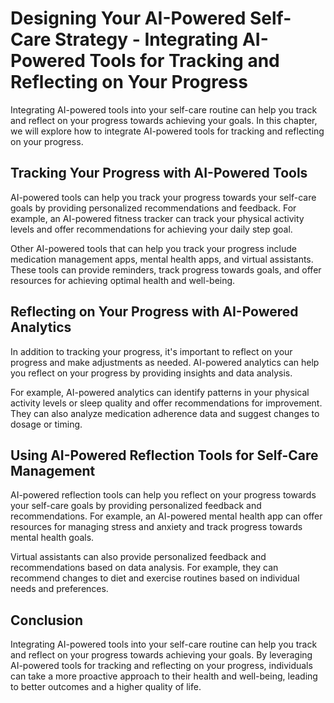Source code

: Designing Your AI-Powered Self-Care Strategy - Integrating AI-Powered Tools for Tracking and Reflecting on Your Progress
===================================================================================================================================

Integrating AI-powered tools into your self-care routine can help you track and reflect on your progress towards achieving your goals. In this chapter, we will explore how to integrate AI-powered tools for tracking and reflecting on your progress.

Tracking Your Progress with AI-Powered Tools
--------------------------------------------

AI-powered tools can help you track your progress towards your self-care goals by providing personalized recommendations and feedback. For example, an AI-powered fitness tracker can track your physical activity levels and offer recommendations for achieving your daily step goal.

Other AI-powered tools that can help you track your progress include medication management apps, mental health apps, and virtual assistants. These tools can provide reminders, track progress towards goals, and offer resources for achieving optimal health and well-being.

Reflecting on Your Progress with AI-Powered Analytics
-----------------------------------------------------

In addition to tracking your progress, it's important to reflect on your progress and make adjustments as needed. AI-powered analytics can help you reflect on your progress by providing insights and data analysis.

For example, AI-powered analytics can identify patterns in your physical activity levels or sleep quality and offer recommendations for improvement. They can also analyze medication adherence data and suggest changes to dosage or timing.

Using AI-Powered Reflection Tools for Self-Care Management
----------------------------------------------------------

AI-powered reflection tools can help you reflect on your progress towards your self-care goals by providing personalized feedback and recommendations. For example, an AI-powered mental health app can offer resources for managing stress and anxiety and track progress towards mental health goals.

Virtual assistants can also provide personalized feedback and recommendations based on data analysis. For example, they can recommend changes to diet and exercise routines based on individual needs and preferences.

Conclusion
----------

Integrating AI-powered tools into your self-care routine can help you track and reflect on your progress towards achieving your goals. By leveraging AI-powered tools for tracking and reflecting on your progress, individuals can take a more proactive approach to their health and well-being, leading to better outcomes and a higher quality of life.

_Problem to work on_
Give back the whole of the material exactly, with the pictures removed.

_Output for this exercise_
Source code

: Designing Your AI-Powered Self-Care Strategy - Integrating AI-Powered Tools for Tracking and Reflecting on Your Progress
===================================================================================================================================

Integrating AI-powered tools into your self-care routine can help you track and reflect on your progress towards achieving your goals. In this chapter, we will explore how to integrate AI-powered tools for tracking and reflecting on your progress.

Tracking Your Progress with AI-Powered Tools
--------------------------------------------

AI-powered tools can help you track your progress towards your self-care goals by providing personalized recommendations and feedback. For example, an AI-powered fitness tracker can track your physical activity levels and offer recommendations for achieving your daily step goal.

Other AI-powered tools that can help you track your progress include medication management apps, mental health apps, and virtual assistants. These tools can provide reminders, track progress towards goals, and offer resources for achieving optimal health and well-being.

Reflecting on Your Progress with AI-Powered Analytics
-----------------------------------------------------

In addition to tracking your progress, it's important to reflect on your progress and make adjustments as needed. AI-powered analytics can help you reflect on your progress by providing insights and data analysis.

For example, AI-powered analytics can identify patterns in your physical activity levels or sleep quality and offer recommendations for improvement. They can also analyze medication adherence data and suggest changes to dosage or timing.

Using AI-Powered Reflection Tools for Self-Care Management
----------------------------------------------------------

AI-powered reflection tools can help you reflect on your progress towards your self-care goals by providing personalized feedback and recommendations. For example, an AI-powered mental health app can offer resources for managing stress and anxiety and track progress towards mental health goals.

Virtual assistants can also provide personalized feedback and recommendations based on data analysis. For example, they can recommend changes to diet and exercise routines based on individual needs and preferences.

Conclusion
----------

Integrating AI-powered tools into your self-care routine can help you track and reflect on your progress towards achieving your goals. By leveraging AI-powered tools for tracking and reflecting on your progress, individuals can take a more proactive approach to their health and well-being, leading to better outcomes and a higher quality of life.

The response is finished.